Climate change research took a back seat to rescue work caused by climate change this past weekend.
The Canadian Coast Guard Ship Amundsen, an icebreaker, had recently embarked on a 133-day expedition across the Arctic.
The voyage was the beginning of a four-year project based at the University of Manitoba studying both the effect of climate change and public health in remote northern communities.
The ship left port in Quebec City on May 25th, but was detoured when dangerous ice, over 8 metres thick, was clogging the water off the west coast of Newfoundland
“The search and rescue calls were coming in quite fast and furious.”

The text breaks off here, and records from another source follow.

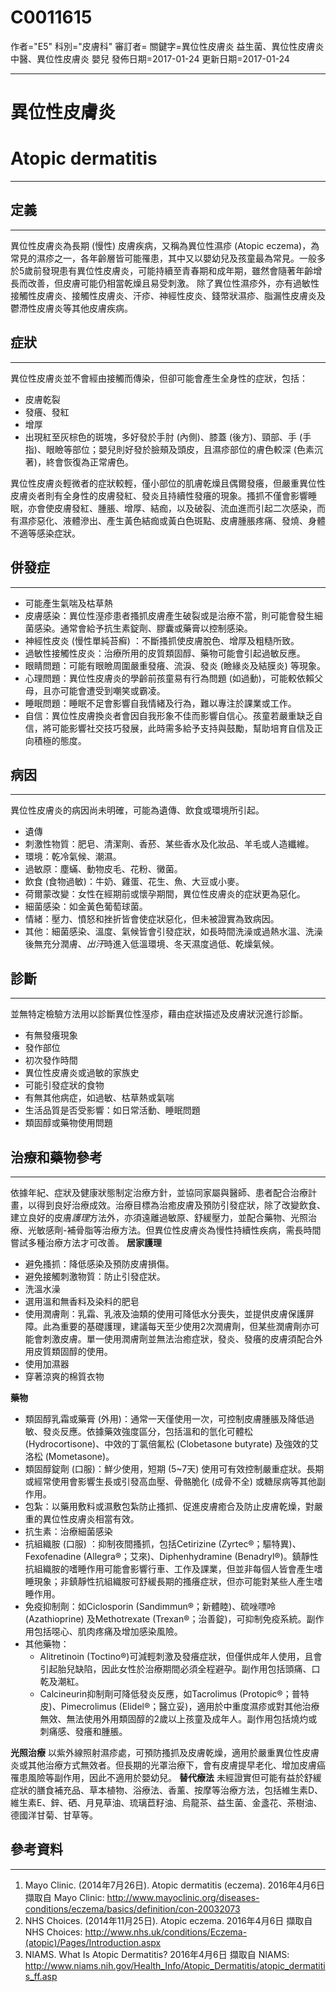 # C0011615
作者="E5"
科別="皮膚科"
審訂者=
關鍵字=異位性皮膚炎 益生菌、異位性皮膚炎 中醫、異位性皮膚炎 嬰兒
發佈日期=2017-01-24
更新日期=2017-01-24

----------
# 異位性皮膚炎
# Atopic dermatitis
----------
## 定義
----------

異位性皮膚炎為長期 (慢性) 皮膚疾病，又稱為異位性濕疹 (Atopic eczema)，為常見的濕疹之一，各年齡層皆可能罹患，其中又以嬰幼兒及孩童最為常見。一般多於5歲前發現患有異位性皮膚炎，可能持續至青春期和成年期，雖然會隨著年齡增長而改善，但皮膚可能仍相當乾燥且易受刺激。
除了異位性濕疹外，亦有過敏性接觸性皮膚炎、接觸性皮膚炎、汗疹、神經性皮炎、錢幣狀濕疹、脂漏性皮膚炎及鬱滯性皮膚炎等其他皮膚疾病。

## 症狀
----------

異位性皮膚炎並不會經由接觸而傳染，但卻可能會產生全身性的症狀，包括：

- 皮膚乾裂
- 發癢、發紅
- 增厚
- 出現紅至灰棕色的斑塊，多好發於手肘 (內側)、膝蓋 (後方)、頸部、手 (手指)、眼瞼等部位；嬰兒則好發於臉頰及頭皮，且濕疹部位的膚色較深 (色素沉著)，終會恢復為正常膚色。

異位性皮膚炎輕微者的症狀較輕，僅小部位的肌膚乾燥且偶爾發癢，但嚴重異位性皮膚炎者則有全身性的皮膚發紅、發炎且持續性發癢的現象。搔抓不僅會影響睡眠，亦會使皮膚發紅、腫脹、增厚、結痂，以及破裂、流血進而引起二次感染，而有濕疹惡化、液體滲出、產生黃色結痂或黃白色斑點、皮膚腫脹疼痛、發燒、身體不適等感染症狀。

## 併發症
----------
- 可能產生氣喘及枯草熱
- 皮膚感染：異位性溼疹患者搔抓皮膚產生破裂或是治療不當，則可能會發生細菌感染。通常會給予抗生素錠劑、膠囊或藥膏以控制感染。
- 神經性皮炎 (慢性單純苔癬) ：不斷搔抓使皮膚脫色、增厚及粗糙所致。
- 過敏性接觸性皮炎：治療所用的皮質類固醇、藥物可能會引起過敏反應。
- 眼睛問題：可能有眼瞼周圍嚴重發癢、流淚、發炎 (瞼緣炎及結膜炎) 等現象。
- 心理問題：異位性皮膚炎的學齡前孩童易有行為問題 (如過動)，可能較依賴父母，且亦可能會遭受到嘲笑或霸凌。
- 睡眠問題：睡眠不足會影響自我情緒及行為，難以專注於課業或工作。
- 自信：異位性皮膚換炎者會因自我形象不佳而影響自信心。孩童若嚴重缺乏自信，將可能影響社交技巧發展，此時需多給予支持與鼓勵，幫助培育自信及正向積極的態度。
## 病因
----------

異位性皮膚炎的病因尚未明確，可能為遺傳、飲食或環境所引起。

- 遺傳
- 刺激性物質：肥皂、清潔劑、香菸、某些香水及化妝品、羊毛或人造纖維。
- 環境：乾冷氣候、潮濕。
- 過敏原：塵蟎、動物皮毛、花粉、黴菌。
- 飲食 (食物過敏)：牛奶、雞蛋、花生、魚、大豆或小麥。
- 荷爾蒙改變：女性在經期前或懷孕期間，異位性皮膚炎的症狀更為惡化。
- 細菌感染：如金黃色葡萄球菌。
- 情緒：壓力、憤怒和挫折皆會使症狀惡化，但未被證實為致病因。
- 其他：細菌感染、溫度、氣候皆會引發症狀，如長時間洗澡或過熱水溫、洗澡後無充分潤膚、*出汗*時進入低溫環境、冬天濕度過低、乾燥氣候。
## 診斷
----------

並無特定檢驗方法用以診斷異位性溼疹，藉由症狀描述及皮膚狀況進行診斷。

- 有無發癢現象
- 發作部位
- 初次發作時間
- 異位性皮膚炎或過敏的家族史
- 可能引發症狀的食物
- 有無其他病症，如過敏、枯草熱或氣喘
- 生活品質是否受影響：如日常活動、睡眠問題
- 類固醇或藥物使用問題
## 治療和藥物參考
----------

依據年紀、症狀及健康狀態制定治療方針，並協同家屬與醫師、患者配合治療計畫，以得到良好治療成效。治療目標為治癒皮膚及預防引發症狀，除了改變飲食、建立良好的皮膚*護理*方法外，亦須遠離過敏原、舒緩壓力，並配合藥物、光照治療、光敏感劑-補骨脂等治療方法。但異位性皮膚炎為慢性持續性疾病，需長時間嘗試多種治療方法才可改善。
**居家護理**

- 避免搔抓：降低感染及預防皮膚損傷。
- 避免接觸刺激物質：防止引發症狀。
- 洗溫水澡
- 選用溫和無香料及染料的肥皂
- 使用潤膚劑：乳霜、乳液及油類的使用可降低水分喪失，並提供皮膚保護屏障。此為重要的基礎護理，建議每天至少使用2次潤膚劑，但某些潤膚劑亦可能會刺激皮膚。單一使用潤膚劑並無法治癒症狀，發炎、發癢的皮膚須配合外用皮質類固醇的使用。
- 使用加濕器
- 穿著涼爽的棉質衣物

**藥物**

- 類固醇乳霜或藥膏 (外用)：通常一天僅使用一次，可控制皮膚腫脹及降低過敏、發炎反應。依據藥效強度區分，包括溫和的氫化可體松 (Hydrocortisone)、中效的丁氯倍氟松 (Clobetasone butyrate) 及強效的艾洛松 (Mometasone)。
- 類固醇錠劑 (口服)：鮮少使用，短期 (5~7天) 使用可有效控制嚴重症狀。長期或經常使用會影響生長或引發高血壓、骨骼脆化 (成骨不全) 或糖尿病等其他副作用。
- 包紮：以藥用敷料或濕敷包紮防止搔抓、促進皮膚癒合及防止皮膚乾燥，對嚴重的異位性皮膚炎相當有效。
-  抗生素：治療細菌感染
- 抗組織胺 (口服) ：抑制夜間搔抓，包括Cetirizine (Zyrtec®；驅特異)、Fexofenadine (Allegra®；艾來)、Diphenhydramine (Benadryl®)。鎮靜性抗組織胺的嗜睡作用可能會影響行車、工作及課業，但並非每個人皆會產生嗜睡現象；非鎮靜性抗組織胺可舒緩長期的搔癢症狀，但亦可能對某些人產生嗜睡作用。
- 免疫抑制劑：如Ciclosporin (Sandimmun®；新體睦)、硫唑嘌呤 (Azathioprine) 及Methotrexate (Trexan®；治善錠)，可抑制免疫系統。副作用包括噁心、肌肉疼痛及增加感染風險。
- 其他藥物：
  - Alitretinoin (Toctino®)可減輕刺激及發癢症狀，但僅供成年人使用，且會引起胎兒缺陷，因此女性於治療期間必須全程避孕。副作用包括頭痛、口乾及潮紅。
  - Calcineurin抑制劑可降低發炎反應，如Tacrolimus (Protopic®；普特皮)、Pimecrolimus (Elidel®；醫立妥)，適用於中重度濕疹或對其他治療無效、無法使用外用類固醇的2歲以上孩童及成年人。副作用包括燒灼或刺痛感、發癢和腫脹。

**光照治療**
以紫外線照射濕疹處，可預防搔抓及皮膚乾燥，適用於嚴重異位性皮膚炎或其他治療方式無效者。但長期的光罩治療下，會有皮膚提早老化、增加皮膚癌罹患風險等副作用，因此不適用於嬰幼兒。
**替代療法**
未經證實但可能有益於舒緩症狀的膳食補充品、草本植物、浴療法、香薰、按摩等治療方法，包括維生素D、維生素E、鋅、硒、月見草油、琉璃苣籽油、烏龍茶、益生菌、金盞花、茶樹油、德國洋甘菊、甘草等。

##  參考資料
----------
1. Mayo Clinic. (2014年7月26日). Atopic dermatitis (eczema). 2016年4月6日 擷取自 Mayo Clinic: 
  http://www.mayoclinic.org/diseases-conditions/eczema/basics/definition/con-20032073
2. NHS Choices. (2014年11月25日). Atopic eczema. 2016年4月6日 擷取自 NHS Choices: 
  http://www.nhs.uk/conditions/Eczema-(atopic)/Pages/Introduction.aspx
3. NIAMS. What Is Atopic Dermatitis? 2016年4月6日 擷取自 NIAMS: 
  http://www.niams.nih.gov/Health_Info/Atopic_Dermatitis/atopic_dermatitis_ff.asp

The Amundsen had to change course to help fishing boats and ferries navigate the Strait of Belle Isle.
This is unlike anything ever witnessed before in the region, according to the Canadian Coast Guard,
“It was just extreme ice conditions that required everything that we’ve got in order to make sure we were able to provide the services,” Julie Gascon, the coast guard’s assistant commissioner for the central and Arctic region, told CBC News.
David Barber, a climate change scientist at the University of Manitoba, is the leader of the Amundsen expedition.
He said the ice had travelled down to the area from the High Arctic, trapping boats and in some cases causing them to take on water.
“The requirements for search and rescue trumped the requirements for science,” Barber told CBC. “The search and rescue calls were coming in quite fast and furious.”
“It was an extremely difficult decision to make but I believe it was the right one to make,” he said.
Barber intends to resume the Quebec City to Churchill, Manitoba research expedition next year, but another team of scientists will board the Amundsen for the second leg of the expedition, from Churchill to Iqaluit, on July 6, 2017
(With files from CBC).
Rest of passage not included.